9. Major Risks & Mitigations

  • Risk 1: Performance Overhead. Careless implementation could lead to significant overhead even for enabled logs (e.g., excessive string allocation, slow timestamping).
    • Mitigation: The use of the fmt library is a known high-performance choice. We will benchmark the logging of 1 million messages in a tight loop to quantify the overhead and ensure it meets the success criteria.
  • Risk 2: Thread Safety Issues. Improper locking in the sink could lead to garbled output or race conditions when multiple threads log simultaneously.
    • Mitigation: A single std::mutex will protect all writes to the sink. Code will be peer-reviewed specifically for thread-safety concerns.
  • Risk 3: Slow Adoption / Incorrect Usage. Developers may continue to use printf out of habit.
    • Mitigation: The API will be designed for extreme ease of use. A short, clear guide will be written. Critically, a pre-commit hook and CI linting job will be added to the build system to automatically fail any code that uses printf/fprintf. This makes the correct path the only path.

10. Out of Scope

  • File-based Logging: The initial version will only log to stderr.
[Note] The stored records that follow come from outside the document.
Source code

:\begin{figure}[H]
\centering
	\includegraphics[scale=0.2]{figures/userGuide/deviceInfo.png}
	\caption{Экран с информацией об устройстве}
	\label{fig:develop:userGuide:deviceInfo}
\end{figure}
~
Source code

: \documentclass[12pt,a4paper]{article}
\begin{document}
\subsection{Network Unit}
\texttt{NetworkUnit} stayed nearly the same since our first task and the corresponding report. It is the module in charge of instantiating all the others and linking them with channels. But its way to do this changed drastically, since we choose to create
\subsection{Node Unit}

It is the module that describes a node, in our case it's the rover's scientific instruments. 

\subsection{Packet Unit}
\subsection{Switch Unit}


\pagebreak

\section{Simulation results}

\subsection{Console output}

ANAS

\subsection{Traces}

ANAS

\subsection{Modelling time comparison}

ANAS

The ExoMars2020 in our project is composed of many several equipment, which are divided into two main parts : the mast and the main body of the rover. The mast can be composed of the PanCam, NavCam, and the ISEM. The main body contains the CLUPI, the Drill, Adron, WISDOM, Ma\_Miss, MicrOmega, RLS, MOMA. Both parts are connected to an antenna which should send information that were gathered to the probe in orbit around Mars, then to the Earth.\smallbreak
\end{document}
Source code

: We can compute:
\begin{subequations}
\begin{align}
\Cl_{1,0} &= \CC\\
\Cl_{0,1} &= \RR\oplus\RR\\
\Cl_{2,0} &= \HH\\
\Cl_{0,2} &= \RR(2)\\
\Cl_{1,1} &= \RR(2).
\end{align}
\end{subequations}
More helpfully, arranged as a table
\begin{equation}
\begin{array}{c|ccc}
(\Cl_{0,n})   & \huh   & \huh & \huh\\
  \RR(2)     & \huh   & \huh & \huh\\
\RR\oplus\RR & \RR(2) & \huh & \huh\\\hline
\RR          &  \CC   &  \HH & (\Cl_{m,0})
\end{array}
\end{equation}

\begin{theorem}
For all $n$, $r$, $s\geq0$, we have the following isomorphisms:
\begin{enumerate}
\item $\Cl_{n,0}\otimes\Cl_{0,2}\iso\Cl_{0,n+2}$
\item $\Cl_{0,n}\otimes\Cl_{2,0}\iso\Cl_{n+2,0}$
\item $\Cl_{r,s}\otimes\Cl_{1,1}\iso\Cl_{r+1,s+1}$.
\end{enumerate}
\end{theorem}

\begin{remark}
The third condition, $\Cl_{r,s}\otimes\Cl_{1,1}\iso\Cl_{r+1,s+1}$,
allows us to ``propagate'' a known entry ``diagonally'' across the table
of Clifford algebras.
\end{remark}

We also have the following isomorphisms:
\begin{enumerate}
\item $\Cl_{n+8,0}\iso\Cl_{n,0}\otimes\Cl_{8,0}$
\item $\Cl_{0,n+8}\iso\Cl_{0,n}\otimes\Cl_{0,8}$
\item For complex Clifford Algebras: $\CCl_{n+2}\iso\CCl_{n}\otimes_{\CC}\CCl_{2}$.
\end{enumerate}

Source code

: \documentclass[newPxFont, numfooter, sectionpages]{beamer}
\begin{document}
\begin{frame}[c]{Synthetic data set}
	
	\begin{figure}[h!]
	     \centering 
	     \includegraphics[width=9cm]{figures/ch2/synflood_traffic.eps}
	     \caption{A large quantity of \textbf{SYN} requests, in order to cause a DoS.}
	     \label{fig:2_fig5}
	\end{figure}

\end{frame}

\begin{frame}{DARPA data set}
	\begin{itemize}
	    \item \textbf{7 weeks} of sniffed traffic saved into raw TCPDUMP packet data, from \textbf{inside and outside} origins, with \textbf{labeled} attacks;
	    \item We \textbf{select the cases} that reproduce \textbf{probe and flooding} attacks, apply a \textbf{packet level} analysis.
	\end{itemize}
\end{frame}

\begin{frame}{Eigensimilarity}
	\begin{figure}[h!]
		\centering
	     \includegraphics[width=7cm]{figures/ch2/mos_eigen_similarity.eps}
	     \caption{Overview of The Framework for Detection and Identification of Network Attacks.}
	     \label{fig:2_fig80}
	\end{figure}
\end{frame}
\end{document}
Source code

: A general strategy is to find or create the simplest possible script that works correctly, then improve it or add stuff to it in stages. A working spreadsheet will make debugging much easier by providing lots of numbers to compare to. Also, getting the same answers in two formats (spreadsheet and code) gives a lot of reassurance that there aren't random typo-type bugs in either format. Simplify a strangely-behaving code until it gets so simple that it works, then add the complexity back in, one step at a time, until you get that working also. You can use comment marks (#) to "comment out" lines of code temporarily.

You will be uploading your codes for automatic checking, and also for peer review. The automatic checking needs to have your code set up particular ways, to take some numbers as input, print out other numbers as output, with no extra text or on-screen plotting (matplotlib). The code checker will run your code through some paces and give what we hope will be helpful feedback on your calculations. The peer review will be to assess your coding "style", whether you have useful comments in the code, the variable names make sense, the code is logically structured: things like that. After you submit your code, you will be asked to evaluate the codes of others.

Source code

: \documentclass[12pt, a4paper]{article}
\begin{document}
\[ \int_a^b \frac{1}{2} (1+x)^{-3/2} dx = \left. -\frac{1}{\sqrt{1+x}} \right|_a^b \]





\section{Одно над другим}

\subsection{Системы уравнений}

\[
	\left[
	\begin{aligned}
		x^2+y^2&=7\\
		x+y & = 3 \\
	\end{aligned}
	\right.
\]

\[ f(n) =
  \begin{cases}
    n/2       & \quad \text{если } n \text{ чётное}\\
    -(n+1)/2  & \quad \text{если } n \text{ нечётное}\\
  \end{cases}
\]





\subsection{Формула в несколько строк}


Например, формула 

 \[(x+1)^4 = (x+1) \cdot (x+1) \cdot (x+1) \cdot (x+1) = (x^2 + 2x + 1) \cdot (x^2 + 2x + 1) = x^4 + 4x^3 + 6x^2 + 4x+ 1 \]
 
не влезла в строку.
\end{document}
A file sink is a desirable future feature but is not required for V1.
  • Network Logging: Transmitting logs over a network is not a requirement.
  • Log Rotation: Since we are not logging to files, rotation is not applicable.
  • Dynamic Sink Swapping: The sink will be configured at startup and fixed for the application's lifetime.

12. Alternatives Considered

  • Alternative #1: Use a full-featured third-party library (e.g., spdlog, glog).

    • Pros: Mature, feature-rich, well-tested.
    • Cons: Adds another third-party dependency to maintain. May contain features (async logging, complex file sinks) that add unnecessary complexity and code size for our specific use case. Our needs are simple enough that a minimal, custom implementation is justified.
    • Reasons Discarded: The primary reason is to minimize external dependencies and code footprint. We can achieve 95% of the value with 10% of the complexity by building a minimal system tailored to our exact needs, leveraging our existing fmt dependency.
  • Alternative #2: "Do Nothing" (Continue using printf).

    • Pros: No development effort required.
    • Cons: Unstructured, impossible to filter, no severity levels, no timestamps, not thread-safe. Fails to meet every requirement for a mission-safe diagnostic system.
    • Reasons Discarded: This is a non-starter. It is fundamentally unsuitable for the project's goals.

13. Appendix

Benchmarking Performance

  1. Baseline Measurement (A): A simple for loop will be created that iterates 1 million times, performing a trivial, non-optimizable operation (e.g., incrementing a volatile integer). The total execution time of this loop will be measured using a high-resolution clock.
  2. Disabled Log Measurement (B): The same loop will be modified to include a LOG_DEBUG call. The test binary will be compiled with a COMPILE_TIME_LOG_LEVEL of INFO. This means the LOG_DEBUG macro will expand to (void)0 and be completely compiled out. The execution time of this loop will be measured.
  3. Enabled Log Measurement (C): The same loop will be run, but with the runtime_log_level set to allow the LOG_DEBUG messages to be processed and written to the sink. The sink's output will be redirected to /dev/null to measure the cost of formatting and dispatch, not the I/O cost of the terminal itself. The execution time will be measured.

Analysis:

  • The difference between (B) and (A) should be zero or statistically insignificant, proving the success criterion that disabled logs have no overhead.
  • The difference between (C) and (A) represents the full overhead of an enabled log call. This allows us to calculate the average cost-per-message on our specific hardware.